Также по теме: Возвращайтесь в ГУЛАГ, товарищ Солженицын
Ситуация с повестью «Один день Ивана Денисовича» - еще хуже. Прежде всего, и в этом случае издательством Einaudi переводилась первая версия текста, впоследствии измененная автором (то же самое можно сказать о переводах Кьяры Спано и Джорджо Крайски). Солженицын восстановил оригинальный текст во время неоднократной последующей правки, что привело к появлению отрицательных персонажей в лице тюремщиков, которые были исключены цензорами. Например, говорится о том, что нужно было снимать шапку перед ними при встрече. «Сколько за ту шапку в кондей перетаскали, псы клятые!» - говорится в аутентичном тексте. «Сколько людей попало в тюремную камеру из-за шапки!» - находим мы в переводе Einaudi. Это звучит анонимно и слабо. Ивана Денисовича заставляют мыть пол в комнате охранников. «Для людей делаешь - качество дай, для начальника делаешь - дай показуху», - говорит Иван в авторском тексте. Версия Einaudi гласит: «Для людей стараешься сделать хорошо, а для глупцов только делаешь вид, что стараешься». «Начальника» заменили на «глупцов». В знаменитой сцене строительства стены, которая привела к двусмысленному пониманию всей повести Хрущевым, мы встречаем латыша. В версии, восстановленной Солженицыным, читаем: «Кильдигс злой стал. Не любит авралов. У них в Латвии, говорит, работали все потихоньку, и богатые все были». В переводе Einaudi латышу дается другое имя и опускается целая фраза. Но самая большая проблема заключается в том, что стиль текста был в значительной степени изменен переводчиком. Солженицын использует грубоватый разговорный язык, в сложных предложениях отсутствуют формальные средства связи (паратаксис), есть много простонародных выражений.

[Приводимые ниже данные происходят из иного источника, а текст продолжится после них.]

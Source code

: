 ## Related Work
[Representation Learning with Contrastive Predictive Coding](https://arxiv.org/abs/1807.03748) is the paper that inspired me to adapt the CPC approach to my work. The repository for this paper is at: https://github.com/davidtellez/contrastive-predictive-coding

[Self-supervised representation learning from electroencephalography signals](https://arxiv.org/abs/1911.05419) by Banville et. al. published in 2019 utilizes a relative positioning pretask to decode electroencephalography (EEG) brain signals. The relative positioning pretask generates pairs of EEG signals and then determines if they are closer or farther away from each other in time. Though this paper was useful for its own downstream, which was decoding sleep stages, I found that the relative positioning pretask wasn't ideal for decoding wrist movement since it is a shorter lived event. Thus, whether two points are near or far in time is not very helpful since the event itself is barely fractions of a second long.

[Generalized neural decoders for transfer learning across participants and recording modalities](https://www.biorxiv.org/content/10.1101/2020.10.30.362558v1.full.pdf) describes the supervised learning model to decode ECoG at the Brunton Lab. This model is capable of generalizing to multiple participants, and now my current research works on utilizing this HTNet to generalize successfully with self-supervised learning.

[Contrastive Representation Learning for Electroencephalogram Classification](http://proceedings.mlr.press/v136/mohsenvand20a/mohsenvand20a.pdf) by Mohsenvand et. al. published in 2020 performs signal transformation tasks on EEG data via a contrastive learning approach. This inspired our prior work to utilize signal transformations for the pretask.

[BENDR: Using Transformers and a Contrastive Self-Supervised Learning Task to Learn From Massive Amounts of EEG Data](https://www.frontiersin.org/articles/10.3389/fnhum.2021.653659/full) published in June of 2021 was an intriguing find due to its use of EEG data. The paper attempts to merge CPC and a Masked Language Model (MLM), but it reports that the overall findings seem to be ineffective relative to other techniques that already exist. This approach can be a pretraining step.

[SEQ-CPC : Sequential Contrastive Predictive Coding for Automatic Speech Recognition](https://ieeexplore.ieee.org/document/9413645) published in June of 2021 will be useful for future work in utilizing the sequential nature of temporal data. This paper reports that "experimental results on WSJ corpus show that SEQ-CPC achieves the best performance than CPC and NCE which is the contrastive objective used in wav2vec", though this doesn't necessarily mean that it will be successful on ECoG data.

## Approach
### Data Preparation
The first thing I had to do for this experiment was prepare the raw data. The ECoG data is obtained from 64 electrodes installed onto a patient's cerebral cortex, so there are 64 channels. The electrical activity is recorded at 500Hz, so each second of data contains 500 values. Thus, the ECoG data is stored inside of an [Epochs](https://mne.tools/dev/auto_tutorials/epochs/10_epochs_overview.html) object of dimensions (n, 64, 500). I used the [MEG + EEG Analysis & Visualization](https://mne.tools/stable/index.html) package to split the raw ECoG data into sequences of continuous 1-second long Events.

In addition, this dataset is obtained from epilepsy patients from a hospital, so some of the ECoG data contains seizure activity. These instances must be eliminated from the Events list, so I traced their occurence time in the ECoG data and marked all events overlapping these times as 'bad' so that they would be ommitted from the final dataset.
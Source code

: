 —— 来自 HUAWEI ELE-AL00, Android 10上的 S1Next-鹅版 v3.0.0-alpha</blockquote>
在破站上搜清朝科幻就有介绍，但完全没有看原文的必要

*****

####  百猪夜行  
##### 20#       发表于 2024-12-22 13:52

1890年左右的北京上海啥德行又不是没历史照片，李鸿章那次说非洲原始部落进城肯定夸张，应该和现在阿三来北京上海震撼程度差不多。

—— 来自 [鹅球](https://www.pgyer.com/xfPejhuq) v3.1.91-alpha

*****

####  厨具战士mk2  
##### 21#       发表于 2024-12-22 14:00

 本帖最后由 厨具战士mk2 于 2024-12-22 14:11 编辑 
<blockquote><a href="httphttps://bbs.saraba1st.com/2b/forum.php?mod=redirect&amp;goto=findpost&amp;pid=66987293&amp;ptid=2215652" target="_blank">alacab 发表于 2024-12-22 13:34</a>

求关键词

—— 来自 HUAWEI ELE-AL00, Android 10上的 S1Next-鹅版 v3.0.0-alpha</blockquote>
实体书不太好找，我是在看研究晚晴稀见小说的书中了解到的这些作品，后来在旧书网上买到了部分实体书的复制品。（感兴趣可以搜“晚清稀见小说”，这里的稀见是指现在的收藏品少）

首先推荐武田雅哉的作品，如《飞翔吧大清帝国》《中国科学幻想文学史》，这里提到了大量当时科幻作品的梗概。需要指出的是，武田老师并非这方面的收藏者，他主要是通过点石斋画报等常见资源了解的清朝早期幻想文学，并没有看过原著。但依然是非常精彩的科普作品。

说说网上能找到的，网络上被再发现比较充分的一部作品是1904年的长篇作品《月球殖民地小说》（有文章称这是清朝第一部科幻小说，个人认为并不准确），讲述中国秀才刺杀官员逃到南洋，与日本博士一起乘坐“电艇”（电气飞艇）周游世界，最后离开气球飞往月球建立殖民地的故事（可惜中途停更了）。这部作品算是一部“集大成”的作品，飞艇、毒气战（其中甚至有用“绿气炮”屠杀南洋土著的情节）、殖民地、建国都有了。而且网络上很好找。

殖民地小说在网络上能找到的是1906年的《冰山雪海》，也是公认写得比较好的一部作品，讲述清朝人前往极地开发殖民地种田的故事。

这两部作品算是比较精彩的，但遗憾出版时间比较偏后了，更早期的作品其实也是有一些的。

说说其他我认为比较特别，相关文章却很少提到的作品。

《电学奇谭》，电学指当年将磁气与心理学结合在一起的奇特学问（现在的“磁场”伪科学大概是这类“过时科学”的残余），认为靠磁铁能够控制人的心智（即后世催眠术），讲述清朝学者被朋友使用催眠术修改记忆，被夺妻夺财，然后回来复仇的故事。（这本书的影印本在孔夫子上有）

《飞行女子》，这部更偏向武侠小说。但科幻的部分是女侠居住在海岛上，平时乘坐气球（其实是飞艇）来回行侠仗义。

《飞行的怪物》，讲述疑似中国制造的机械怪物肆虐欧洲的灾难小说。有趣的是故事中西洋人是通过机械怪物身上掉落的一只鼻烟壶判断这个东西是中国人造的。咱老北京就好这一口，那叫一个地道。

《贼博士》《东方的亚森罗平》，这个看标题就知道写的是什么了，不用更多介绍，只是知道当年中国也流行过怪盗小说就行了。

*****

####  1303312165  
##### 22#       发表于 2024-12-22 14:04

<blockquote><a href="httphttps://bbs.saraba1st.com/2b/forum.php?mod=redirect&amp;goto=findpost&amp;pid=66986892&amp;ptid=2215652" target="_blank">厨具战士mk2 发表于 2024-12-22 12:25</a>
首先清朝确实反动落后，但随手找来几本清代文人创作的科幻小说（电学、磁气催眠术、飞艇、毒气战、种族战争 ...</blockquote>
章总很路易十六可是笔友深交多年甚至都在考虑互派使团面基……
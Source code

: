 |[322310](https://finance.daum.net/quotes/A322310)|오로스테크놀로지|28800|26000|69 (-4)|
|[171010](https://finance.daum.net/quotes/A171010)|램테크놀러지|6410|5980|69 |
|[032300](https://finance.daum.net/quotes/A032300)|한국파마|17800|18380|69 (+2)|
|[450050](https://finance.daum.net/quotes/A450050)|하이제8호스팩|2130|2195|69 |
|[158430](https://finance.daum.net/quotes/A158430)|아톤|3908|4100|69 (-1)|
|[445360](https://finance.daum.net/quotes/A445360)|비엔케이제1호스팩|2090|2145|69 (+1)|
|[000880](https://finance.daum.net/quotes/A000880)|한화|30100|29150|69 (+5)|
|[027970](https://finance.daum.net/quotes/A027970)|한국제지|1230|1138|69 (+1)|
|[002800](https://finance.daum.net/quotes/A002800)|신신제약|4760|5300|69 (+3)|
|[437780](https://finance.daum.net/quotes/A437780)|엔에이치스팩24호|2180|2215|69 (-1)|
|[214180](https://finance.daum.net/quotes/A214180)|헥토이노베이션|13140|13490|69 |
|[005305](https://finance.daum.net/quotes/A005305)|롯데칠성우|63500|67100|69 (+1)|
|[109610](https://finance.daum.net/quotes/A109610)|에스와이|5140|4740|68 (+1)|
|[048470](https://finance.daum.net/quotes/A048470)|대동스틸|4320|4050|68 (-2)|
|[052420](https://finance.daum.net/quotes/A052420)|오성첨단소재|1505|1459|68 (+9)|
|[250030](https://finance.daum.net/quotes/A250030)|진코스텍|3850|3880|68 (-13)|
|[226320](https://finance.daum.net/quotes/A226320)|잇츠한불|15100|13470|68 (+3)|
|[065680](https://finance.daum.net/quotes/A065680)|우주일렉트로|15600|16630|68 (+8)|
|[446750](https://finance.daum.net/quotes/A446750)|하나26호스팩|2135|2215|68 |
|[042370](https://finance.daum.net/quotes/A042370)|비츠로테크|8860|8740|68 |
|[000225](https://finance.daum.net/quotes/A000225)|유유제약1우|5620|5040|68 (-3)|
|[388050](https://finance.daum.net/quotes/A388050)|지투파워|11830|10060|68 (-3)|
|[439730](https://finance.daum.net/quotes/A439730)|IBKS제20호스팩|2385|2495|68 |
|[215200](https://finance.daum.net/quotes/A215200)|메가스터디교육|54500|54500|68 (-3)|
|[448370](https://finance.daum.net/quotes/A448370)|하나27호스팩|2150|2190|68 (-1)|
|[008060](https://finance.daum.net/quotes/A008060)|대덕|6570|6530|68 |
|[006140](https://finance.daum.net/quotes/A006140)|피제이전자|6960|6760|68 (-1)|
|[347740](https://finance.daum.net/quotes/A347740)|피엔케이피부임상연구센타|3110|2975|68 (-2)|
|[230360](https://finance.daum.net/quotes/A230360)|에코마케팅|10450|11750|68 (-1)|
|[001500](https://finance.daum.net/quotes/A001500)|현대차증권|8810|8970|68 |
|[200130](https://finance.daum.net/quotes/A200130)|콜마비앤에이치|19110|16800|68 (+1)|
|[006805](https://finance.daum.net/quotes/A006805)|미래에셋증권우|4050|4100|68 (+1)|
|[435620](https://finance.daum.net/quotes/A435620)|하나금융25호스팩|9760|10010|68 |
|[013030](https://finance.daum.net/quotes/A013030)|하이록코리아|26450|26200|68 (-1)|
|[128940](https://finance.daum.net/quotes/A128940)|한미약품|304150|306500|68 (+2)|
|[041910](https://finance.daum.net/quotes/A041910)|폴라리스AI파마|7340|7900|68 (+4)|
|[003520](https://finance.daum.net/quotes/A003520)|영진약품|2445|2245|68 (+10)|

Очень часто в переводе Убольди фразы - развернутые, обкатанные, красивые, с правильно построенными сложноподчиненными предложениями (гипотаксис). «Эх, глаз — ватерпас!» - пишет Солженицын в три слова. «Его глаз был лучше, чем пузырек воздуха», - перводит Убольди. Остановимся на этом и начнем славить Солженицына. Но было бы лучше, если бы мы могли отметить памятную дату новым переводом версий, одобренных автором.